Indian film producer (born 1961)

Dasari Veera Venkata Danayya (born 1 April 1961), popularly known as D. V. V. Danayya, is an Indian film producer who works in Telugu cinema. In a career spanning three decades, he has produced more than 20 films.

Danayya started his career by co-producing the fantasy comedy film Jamba Lakidi Pamba in 1992. His filmography as producer/presenter includes films like Samudram (1999), Manasunna Maaraju (2000), Sivamani (2003), Desamuduru (2006), Dubai Seenu (2007), Krishna (2008), Oy! (2009), Julayi (2012), Naayak (2013), Ninnu Kori (2017), Bharat Ane Nenu (2018) and RRR (2022).

RRR is the most expensive Indian film at its time of release and is the third highest grossing Indian film of all time. RRR has received various international accolades including an Academy Award, a Golden Globe and two Critics' Choice Movie Awards.

== Early life ==
Danayya hails from Tallapudi near Kovvur in West Godavari district, Andhra Pradesh. He was fascinated by films right from his childhood. Films such as Padipantalu (1976) and Meghasandesam (1982) were shot in the region. Watching the shooting of these films attracted him towards cinema. His parents were against the idea of him joining the film industry.

== Career ==
After his marriage, he shifted to Madras (now Chennai) against everyone's advice and joined the team of Jandhyala. He worked with Jandhyala on Rendu Rellu Aaru (1986). Later, he started working in the production department in the film industry.

Danayya became close friends with E. V. V. Satyanarayana while working with him in several films. When EVV became a director, Danayya collaborated with him and co-produced a fantasy comedy film under E. V. V.'s direction titled Jamba Lakidi Pamba (1993). The film explores feminism and women's rights in a satirical manner and depicts the consequences when the male and female genders are reversed. It became a super hit at the box office.

He later made Maavidaakulu (1998) with E. V. V. Satyanarayana which became an average grosser. His next film was Samudram (1999) under Krishna Vamsi's direction which was also an average grosser.

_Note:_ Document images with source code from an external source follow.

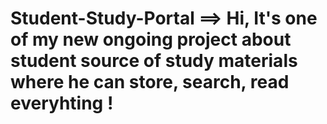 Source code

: # Student-Study-Portal ==> Hi, It's one of my new ongoing project about student source of study materials where he can store, search, read everyhting !
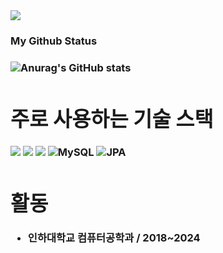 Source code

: <div>
<img src="https://img.shields.io/badge/tazanboy2@naver.com-EA4335?style=for-the-badge&logo=Gmail&logoColor=white">
<div>

  
<h3 align="left">My Github Status <h3>

<div>
  
![Anurag's GitHub stats](https://github-readme-stats.vercel.app/api?username=JihwanKim0929&theme=synthwave&show_icons=true)
  
</div>

<div>
  
# 주로 사용하는 기술 스택
<img src="https://img.shields.io/badge/java-007396?style=for-the-badge&logo=OpenJDK&logoColor=white">    <img src="https://img.shields.io/badge/springboot-6DB33F?style=for-the-badge&logo=springboot&logoColor=white">    <img src="https://img.shields.io/badge/Spring Security-6DB33F?style=for-the-badge&logo=Spring Security&logoColor=white">    ![MySQL](https://img.shields.io/badge/MySQL-4479A1?style=for-the-badge&logo=mysql&logoColor=white)    ![JPA](https://img.shields.io/badge/JPA-hibernate-orange)  


# 활동
- 인하대학교 컴퓨터공학과 / 2018~2024
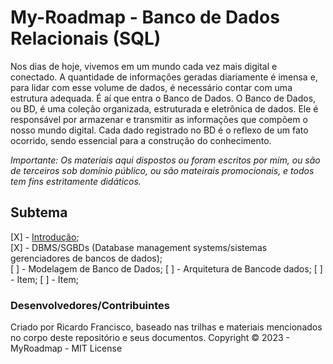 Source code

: # My-Roadmap - Banco de Dados Relacionais (SQL)

Nos dias de hoje, vivemos em um mundo cada vez mais digital e conectado. A quantidade de informações geradas diariamente é imensa e, para lidar com esse volume de dados, é necessário contar com uma estrutura adequada. É aí que entra o Banco de Dados.
O Banco de Dados, ou BD, é uma coleção organizada, estruturada e eletrônica de dados. Ele é responsável por armazenar e transmitir as informações que compõem o nosso mundo digital. Cada dado registrado no BD é o reflexo de um fato ocorrido, sendo essencial para a construção do conhecimento.

_Importante: Os materiais aqui dispostos ou foram escritos por mim, ou são de terceiros sob domínio público, ou são mateirais promocionais, e todos tem fins estritamente didáticos._

## Subtema
[X] - [Introdução](https://github.com/totorourbem/My-Roadmap/blob/main/Bancos%20de%20Dados%20-%20SQL/Introdu%C3%A7%C3%A3o.md);  
[X] - DBMS/SGBDs (Database management systems/sistemas gerenciadores de bancos de dados);  
[ ] - Modelagem de Banco de Dados;
[ ] - Arquitetura de Bancode dados;
[ ] - Item;
[ ] - Item;
  

### Desenvolvedores/Contribuintes
Criado por Ricardo Francisco, baseado nas trilhas e materiais mencionados no corpo deste repositório e seus documentos. 
Copyright © 2023 - MyRoadmap - MIT License
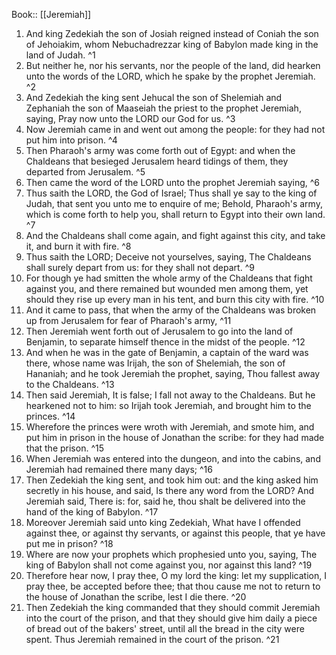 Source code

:  Book:: [[Jeremiah]]
 1. And king Zedekiah the son of Josiah reigned instead of Coniah the son of Jehoiakim, whom Nebuchadrezzar king of Babylon made king in the land of Judah. ^1
 2. But neither he, nor his servants, nor the people of the land, did hearken unto the words of the LORD, which he spake by the prophet Jeremiah. ^2
 3. And Zedekiah the king sent Jehucal the son of Shelemiah and Zephaniah the son of Maaseiah the priest to the prophet Jeremiah, saying, Pray now unto the LORD our God for us. ^3
 4. Now Jeremiah came in and went out among the people: for they had not put him into prison. ^4
 5. Then Pharaoh's army was come forth out of Egypt: and when the Chaldeans that besieged Jerusalem heard tidings of them, they departed from Jerusalem. ^5
 6. Then came the word of the LORD unto the prophet Jeremiah saying, ^6
 7. Thus saith the LORD, the God of Israel; Thus shall ye say to the king of Judah, that sent you unto me to enquire of me; Behold, Pharaoh's army, which is come forth to help you, shall return to Egypt into their own land. ^7
 8. And the Chaldeans shall come again, and fight against this city, and take it, and burn it with fire. ^8
 9. Thus saith the LORD; Deceive not yourselves, saying, The Chaldeans shall surely depart from us: for they shall not depart. ^9
 10. For though ye had smitten the whole army of the Chaldeans that fight against you, and there remained but wounded men among them, yet should they rise up every man in his tent, and burn this city with fire. ^10
 11. And it came to pass, that when the army of the Chaldeans was broken up from Jerusalem for fear of Pharaoh's army, ^11
 12. Then Jeremiah went forth out of Jerusalem to go into the land of Benjamin, to separate himself thence in the midst of the people. ^12
 13. And when he was in the gate of Benjamin, a captain of the ward was there, whose name was Irijah, the son of Shelemiah, the son of Hananiah; and he took Jeremiah the prophet, saying, Thou fallest away to the Chaldeans. ^13
 14. Then said Jeremiah, It is false; I fall not away to the Chaldeans. But he hearkened not to him: so Irijah took Jeremiah, and brought him to the princes. ^14
 15. Wherefore the princes were wroth with Jeremiah, and smote him, and put him in prison in the house of Jonathan the scribe: for they had made that the prison. ^15
 16. When Jeremiah was entered into the dungeon, and into the cabins, and Jeremiah had remained there many days; ^16
 17. Then Zedekiah the king sent, and took him out: and the king asked him secretly in his house, and said, Is there any word from the LORD? And Jeremiah said, There is: for, said he, thou shalt be delivered into the hand of the king of Babylon. ^17
 18. Moreover Jeremiah said unto king Zedekiah, What have I offended against thee, or against thy servants, or against this people, that ye have put me in prison? ^18
 19. Where are now your prophets which prophesied unto you, saying, The king of Babylon shall not come against you, nor against this land? ^19
 20. Therefore hear now, I pray thee, O my lord the king: let my supplication, I pray thee, be accepted before thee; that thou cause me not to return to the house of Jonathan the scribe, lest I die there. ^20
 21. Then Zedekiah the king commanded that they should commit Jeremiah into the court of the prison, and that they should give him daily a piece of bread out of the bakers' street, until all the bread in the city were spent. Thus Jeremiah remained in the court of the prison. ^21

In 2000, he remade the Malayalam film Kottaram Veettile Apputtan (1998) as Manasunna Maaraju (2000) with Muthyala Subbaiah as director. It became a commercial success. His next film was Seema Simham (2002) starring Balakrishna and the film was a flop at the box office. In 2003, he remade the Tamil film Thulluvadho Ilamai (2002) in Telugu as Juniors (2003) starring Allari Naresh. The film bombed at the box office. His next film Oka Radha Iddaru Krishnula Pelli (2003) was a commercial success at the box office.

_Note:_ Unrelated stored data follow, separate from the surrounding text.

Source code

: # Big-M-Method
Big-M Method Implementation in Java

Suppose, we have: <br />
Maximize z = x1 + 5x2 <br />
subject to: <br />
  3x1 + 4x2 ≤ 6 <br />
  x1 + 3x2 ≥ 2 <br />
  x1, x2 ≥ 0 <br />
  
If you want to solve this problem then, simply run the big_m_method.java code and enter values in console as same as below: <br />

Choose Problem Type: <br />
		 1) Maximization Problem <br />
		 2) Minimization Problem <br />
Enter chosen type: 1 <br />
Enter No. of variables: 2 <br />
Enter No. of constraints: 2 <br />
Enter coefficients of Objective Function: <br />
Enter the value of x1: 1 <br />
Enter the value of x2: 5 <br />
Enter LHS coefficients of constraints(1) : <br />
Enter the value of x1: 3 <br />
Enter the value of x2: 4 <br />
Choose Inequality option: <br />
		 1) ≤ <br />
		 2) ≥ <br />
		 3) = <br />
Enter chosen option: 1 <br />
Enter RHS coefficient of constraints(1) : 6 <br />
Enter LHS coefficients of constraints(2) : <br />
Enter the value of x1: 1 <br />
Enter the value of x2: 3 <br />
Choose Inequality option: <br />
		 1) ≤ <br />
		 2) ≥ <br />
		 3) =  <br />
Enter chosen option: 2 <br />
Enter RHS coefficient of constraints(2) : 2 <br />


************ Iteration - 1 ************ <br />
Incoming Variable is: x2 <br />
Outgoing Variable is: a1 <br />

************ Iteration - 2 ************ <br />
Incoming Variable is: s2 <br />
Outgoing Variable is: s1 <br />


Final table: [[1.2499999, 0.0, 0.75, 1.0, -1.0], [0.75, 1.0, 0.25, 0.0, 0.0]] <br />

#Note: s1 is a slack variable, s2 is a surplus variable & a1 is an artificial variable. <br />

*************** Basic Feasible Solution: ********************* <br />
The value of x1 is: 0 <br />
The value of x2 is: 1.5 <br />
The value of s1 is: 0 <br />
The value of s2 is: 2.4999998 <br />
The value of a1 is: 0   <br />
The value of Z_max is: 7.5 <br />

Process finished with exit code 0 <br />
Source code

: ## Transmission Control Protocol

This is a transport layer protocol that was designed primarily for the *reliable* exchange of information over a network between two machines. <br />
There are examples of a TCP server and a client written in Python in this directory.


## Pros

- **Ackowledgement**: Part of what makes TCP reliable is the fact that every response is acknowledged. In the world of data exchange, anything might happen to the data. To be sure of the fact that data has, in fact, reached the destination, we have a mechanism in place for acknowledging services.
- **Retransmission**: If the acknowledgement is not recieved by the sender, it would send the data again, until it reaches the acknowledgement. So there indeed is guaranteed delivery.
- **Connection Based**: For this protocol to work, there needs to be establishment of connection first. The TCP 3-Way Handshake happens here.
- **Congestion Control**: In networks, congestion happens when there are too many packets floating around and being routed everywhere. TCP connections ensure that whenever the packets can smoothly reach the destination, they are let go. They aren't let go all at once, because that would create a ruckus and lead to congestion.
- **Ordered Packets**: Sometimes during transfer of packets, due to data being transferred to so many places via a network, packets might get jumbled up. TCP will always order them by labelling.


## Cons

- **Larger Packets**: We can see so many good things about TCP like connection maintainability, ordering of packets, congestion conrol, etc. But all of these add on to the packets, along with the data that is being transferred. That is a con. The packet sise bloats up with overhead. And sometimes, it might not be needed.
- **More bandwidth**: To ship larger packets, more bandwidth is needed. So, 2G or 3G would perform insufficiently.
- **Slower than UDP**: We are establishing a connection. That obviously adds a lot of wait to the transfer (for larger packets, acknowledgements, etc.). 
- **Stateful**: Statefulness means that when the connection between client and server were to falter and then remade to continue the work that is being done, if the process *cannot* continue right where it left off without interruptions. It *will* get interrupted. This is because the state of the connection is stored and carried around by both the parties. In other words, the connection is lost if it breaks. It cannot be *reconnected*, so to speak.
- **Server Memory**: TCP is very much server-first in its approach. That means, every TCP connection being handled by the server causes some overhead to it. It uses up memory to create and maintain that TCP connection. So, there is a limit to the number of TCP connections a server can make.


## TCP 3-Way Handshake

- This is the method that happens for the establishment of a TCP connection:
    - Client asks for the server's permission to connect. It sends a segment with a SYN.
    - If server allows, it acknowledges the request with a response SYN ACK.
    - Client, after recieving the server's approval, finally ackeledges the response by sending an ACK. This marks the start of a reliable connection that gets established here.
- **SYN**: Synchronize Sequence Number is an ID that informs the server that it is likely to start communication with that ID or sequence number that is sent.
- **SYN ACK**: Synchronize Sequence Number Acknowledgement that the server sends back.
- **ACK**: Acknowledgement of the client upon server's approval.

He also presented Sivamani (2003) produced and directed by Puri Jagannadh that became a commercial success. His next venture was Desamuduru (2006) under the direction of Puri Jagannadh and starring Allu Arjun in the lead role. It became a blockbuster and was one of the highest grossing Telugu films of 2007. Later, he made successful films like Dubai Seenu (2007), Krishna (2008), Oy! (2009), Julayi (2012), Naayak (2013), Ninnu Kori (2017), Bharat Ane Nenu (2018) and RRR (2022).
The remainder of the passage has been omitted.